» **WHAT YOU SHOULD DO**:
Look through the data below and work out how many lines contain the string "title". Give the number alone.

:: SUPPLIED RECORDS

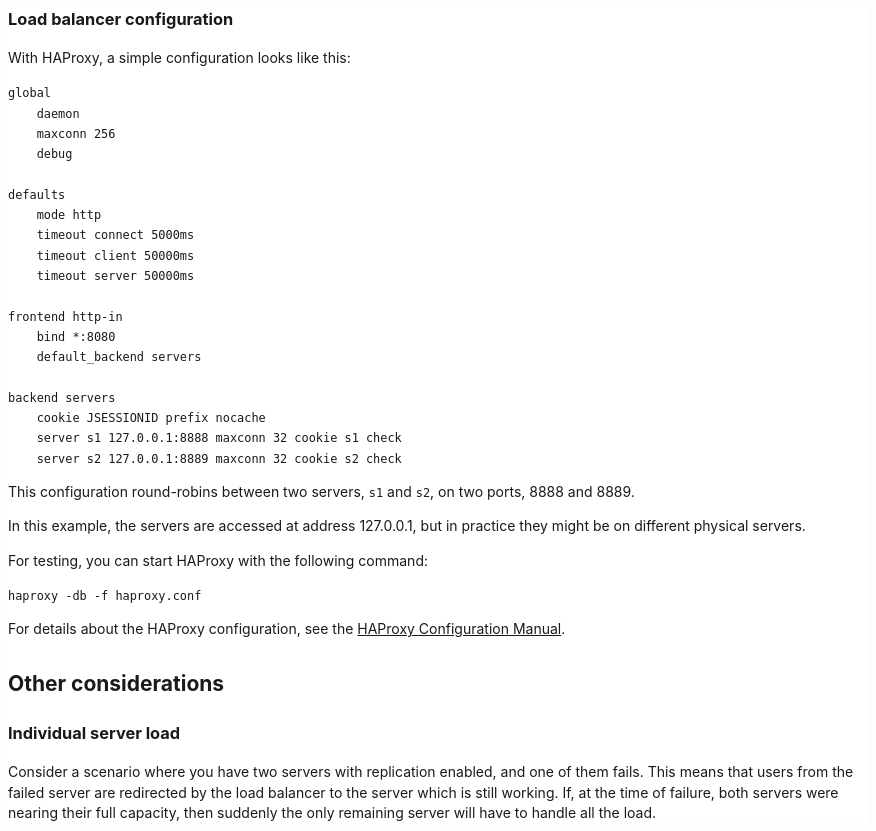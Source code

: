 ### Load balancer configuration

With HAProxy, a simple configuration looks like this:

```
global
    daemon
    maxconn 256
    debug

defaults
    mode http
    timeout connect 5000ms
    timeout client 50000ms
    timeout server 50000ms

frontend http-in
    bind *:8080
    default_backend servers

backend servers
    cookie JSESSIONID prefix nocache
    server s1 127.0.0.1:8888 maxconn 32 cookie s1 check
    server s2 127.0.0.1:8889 maxconn 32 cookie s2 check

```

This configuration round-robins between two servers, `s1` and `s2`, on two ports, 8888 and 8889.

In this example, the servers are accessed at address 127.0.0.1, but in practice they might be on different
physical servers.

For testing, you can start HAProxy with the following command:

```
haproxy -db -f haproxy.conf
```

For details about the HAProxy configuration, see the [HAProxy Configuration Manual](https://cbonte.github.io/haproxy-dconv/1.7/configuration.html).

## Other considerations

### Individual server load

Consider a scenario where you have two servers with replication enabled, and one of them fails. This means that users
from the failed server are redirected by the load balancer to the server which is still working. If, at the time of
failure, both servers were nearing their full capacity, then suddenly the only remaining server will have to handle
all the load.
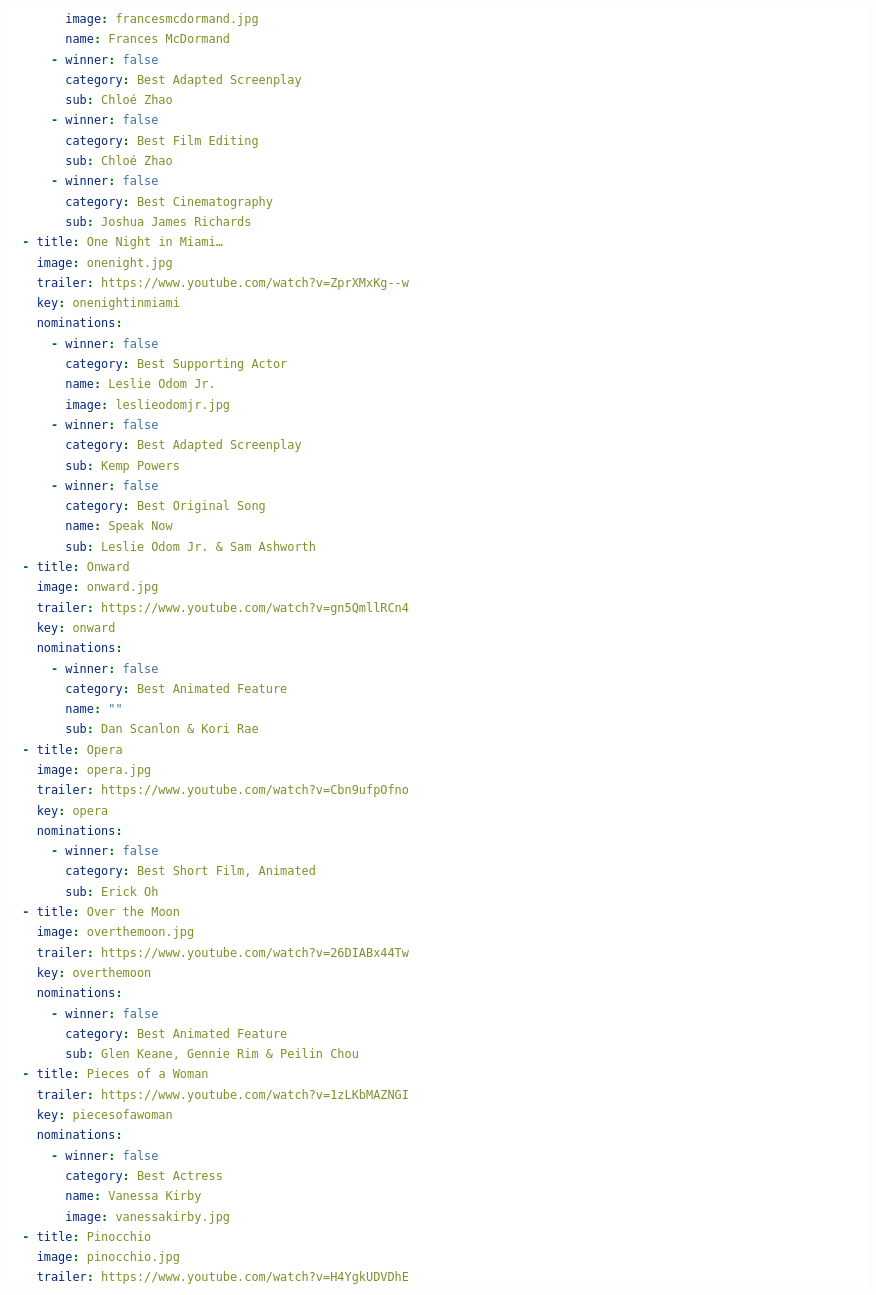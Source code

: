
 ```yaml
        image: francesmcdormand.jpg
        name: Frances McDormand
      - winner: false
        category: Best Adapted Screenplay
        sub: Chloé Zhao
      - winner: false
        category: Best Film Editing
        sub: Chloé Zhao
      - winner: false
        category: Best Cinematography
        sub: Joshua James Richards
  - title: One Night in Miami…
    image: onenight.jpg
    trailer: https://www.youtube.com/watch?v=ZprXMxKg--w
    key: onenightinmiami
    nominations:
      - winner: false
        category: Best Supporting Actor
        name: Leslie Odom Jr.
        image: leslieodomjr.jpg
      - winner: false
        category: Best Adapted Screenplay
        sub: Kemp Powers
      - winner: false
        category: Best Original Song
        name: Speak Now
        sub: Leslie Odom Jr. & Sam Ashworth
  - title: Onward
    image: onward.jpg
    trailer: https://www.youtube.com/watch?v=gn5QmllRCn4
    key: onward
    nominations:
      - winner: false
        category: Best Animated Feature
        name: ""
        sub: Dan Scanlon & Kori Rae
  - title: Opera
    image: opera.jpg
    trailer: https://www.youtube.com/watch?v=Cbn9ufpOfno
    key: opera
    nominations:
      - winner: false
        category: Best Short Film, Animated
        sub: Erick Oh
  - title: Over the Moon
    image: overthemoon.jpg
    trailer: https://www.youtube.com/watch?v=26DIABx44Tw
    key: overthemoon
    nominations:
      - winner: false
        category: Best Animated Feature
        sub: Glen Keane, Gennie Rim & Peilin Chou
  - title: Pieces of a Woman
    trailer: https://www.youtube.com/watch?v=1zLKbMAZNGI
    key: piecesofawoman
    nominations:
      - winner: false
        category: Best Actress
        name: Vanessa Kirby
        image: vanessakirby.jpg
  - title: Pinocchio
    image: pinocchio.jpg
    trailer: https://www.youtube.com/watch?v=H4YgkUDVDhE
```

::::

» **SOLUTION TO THE PROBLEM**:
6